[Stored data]
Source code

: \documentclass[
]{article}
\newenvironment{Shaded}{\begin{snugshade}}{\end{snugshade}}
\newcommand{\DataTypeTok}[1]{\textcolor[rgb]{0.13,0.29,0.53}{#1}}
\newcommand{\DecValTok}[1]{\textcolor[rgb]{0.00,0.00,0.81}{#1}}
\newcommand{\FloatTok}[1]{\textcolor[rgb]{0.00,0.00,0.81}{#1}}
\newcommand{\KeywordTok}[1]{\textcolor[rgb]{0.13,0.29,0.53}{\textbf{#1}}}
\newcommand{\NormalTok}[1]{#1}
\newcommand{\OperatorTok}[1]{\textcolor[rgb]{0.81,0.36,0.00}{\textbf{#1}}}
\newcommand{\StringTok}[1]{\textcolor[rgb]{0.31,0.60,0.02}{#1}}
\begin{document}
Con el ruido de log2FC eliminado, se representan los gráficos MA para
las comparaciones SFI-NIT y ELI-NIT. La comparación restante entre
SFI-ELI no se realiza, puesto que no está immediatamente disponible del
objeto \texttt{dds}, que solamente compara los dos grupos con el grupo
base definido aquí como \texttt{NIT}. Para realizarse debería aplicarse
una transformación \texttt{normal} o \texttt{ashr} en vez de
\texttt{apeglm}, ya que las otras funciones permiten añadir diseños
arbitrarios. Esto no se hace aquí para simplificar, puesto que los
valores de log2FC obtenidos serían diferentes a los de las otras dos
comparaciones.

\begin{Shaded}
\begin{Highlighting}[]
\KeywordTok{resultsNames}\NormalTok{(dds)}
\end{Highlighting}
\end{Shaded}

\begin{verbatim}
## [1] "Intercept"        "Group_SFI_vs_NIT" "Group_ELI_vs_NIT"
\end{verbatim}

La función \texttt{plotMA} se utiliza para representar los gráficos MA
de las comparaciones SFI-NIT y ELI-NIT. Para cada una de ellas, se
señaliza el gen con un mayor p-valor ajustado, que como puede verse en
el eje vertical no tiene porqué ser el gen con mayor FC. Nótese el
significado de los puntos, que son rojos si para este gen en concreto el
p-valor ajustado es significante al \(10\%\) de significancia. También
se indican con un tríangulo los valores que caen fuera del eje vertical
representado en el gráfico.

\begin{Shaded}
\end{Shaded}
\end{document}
--
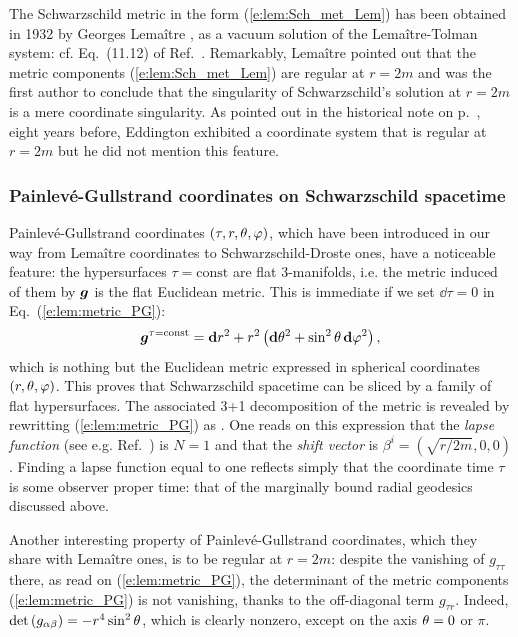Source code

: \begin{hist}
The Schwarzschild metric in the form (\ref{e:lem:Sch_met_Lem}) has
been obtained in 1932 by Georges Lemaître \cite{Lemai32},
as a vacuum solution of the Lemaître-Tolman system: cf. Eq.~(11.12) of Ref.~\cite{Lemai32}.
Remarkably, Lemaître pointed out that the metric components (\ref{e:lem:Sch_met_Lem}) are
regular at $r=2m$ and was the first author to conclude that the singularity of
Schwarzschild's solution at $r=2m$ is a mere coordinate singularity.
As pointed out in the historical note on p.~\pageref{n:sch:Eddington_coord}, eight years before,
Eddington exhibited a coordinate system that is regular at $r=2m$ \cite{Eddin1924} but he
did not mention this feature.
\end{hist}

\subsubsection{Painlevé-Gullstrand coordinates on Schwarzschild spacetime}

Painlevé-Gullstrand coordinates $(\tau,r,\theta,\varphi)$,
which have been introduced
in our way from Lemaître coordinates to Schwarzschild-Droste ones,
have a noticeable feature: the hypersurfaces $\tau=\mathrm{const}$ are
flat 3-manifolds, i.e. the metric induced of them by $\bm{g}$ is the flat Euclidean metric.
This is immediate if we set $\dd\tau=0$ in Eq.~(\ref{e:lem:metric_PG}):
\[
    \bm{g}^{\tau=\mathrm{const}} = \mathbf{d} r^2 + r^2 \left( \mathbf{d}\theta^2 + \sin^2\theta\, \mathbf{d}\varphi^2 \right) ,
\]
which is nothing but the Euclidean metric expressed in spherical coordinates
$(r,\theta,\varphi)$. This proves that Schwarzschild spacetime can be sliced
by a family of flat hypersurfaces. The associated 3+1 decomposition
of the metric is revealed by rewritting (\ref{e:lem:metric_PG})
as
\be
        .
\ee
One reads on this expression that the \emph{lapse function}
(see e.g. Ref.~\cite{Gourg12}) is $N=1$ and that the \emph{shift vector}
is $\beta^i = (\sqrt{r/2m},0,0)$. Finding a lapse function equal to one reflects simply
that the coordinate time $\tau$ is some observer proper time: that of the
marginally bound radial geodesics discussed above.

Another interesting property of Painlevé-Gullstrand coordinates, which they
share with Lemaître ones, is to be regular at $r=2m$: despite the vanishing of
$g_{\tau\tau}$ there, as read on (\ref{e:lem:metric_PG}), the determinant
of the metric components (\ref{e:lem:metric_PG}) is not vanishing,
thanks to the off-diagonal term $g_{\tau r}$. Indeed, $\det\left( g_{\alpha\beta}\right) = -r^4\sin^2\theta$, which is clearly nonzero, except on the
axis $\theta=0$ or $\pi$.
---
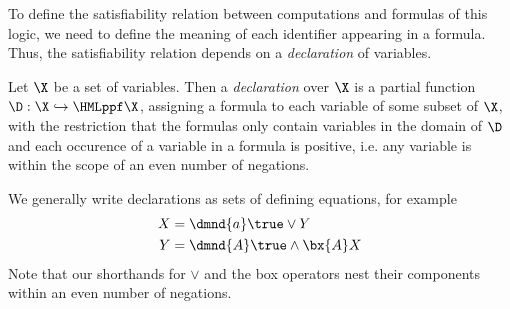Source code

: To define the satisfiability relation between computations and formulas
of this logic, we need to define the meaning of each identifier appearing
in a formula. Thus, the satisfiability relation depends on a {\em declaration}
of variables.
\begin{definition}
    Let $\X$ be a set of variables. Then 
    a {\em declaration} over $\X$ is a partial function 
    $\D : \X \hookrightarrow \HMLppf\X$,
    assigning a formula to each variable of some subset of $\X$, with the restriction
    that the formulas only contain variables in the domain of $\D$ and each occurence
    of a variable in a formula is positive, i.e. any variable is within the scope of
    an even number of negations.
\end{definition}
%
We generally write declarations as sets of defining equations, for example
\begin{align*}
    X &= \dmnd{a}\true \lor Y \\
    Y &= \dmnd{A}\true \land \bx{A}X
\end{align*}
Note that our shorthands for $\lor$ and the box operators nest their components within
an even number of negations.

* TASK OBJECTIVE *
Every line in the data that holds "varphi" should be copied out.

* RESPONSE *
Painlevé-Gullstrand coordinates $(\tau,r,\theta,\varphi)$,
    \bm{g}^{\tau=\mathrm{const}} = \mathbf{d} r^2 + r^2 \left( \mathbf{d}\theta^2 + \sin^2\theta\, \mathbf{d}\varphi^2 \right) ,
$(r,\theta,\varphi)$. This proves that Schwarzschild spacetime can be sliced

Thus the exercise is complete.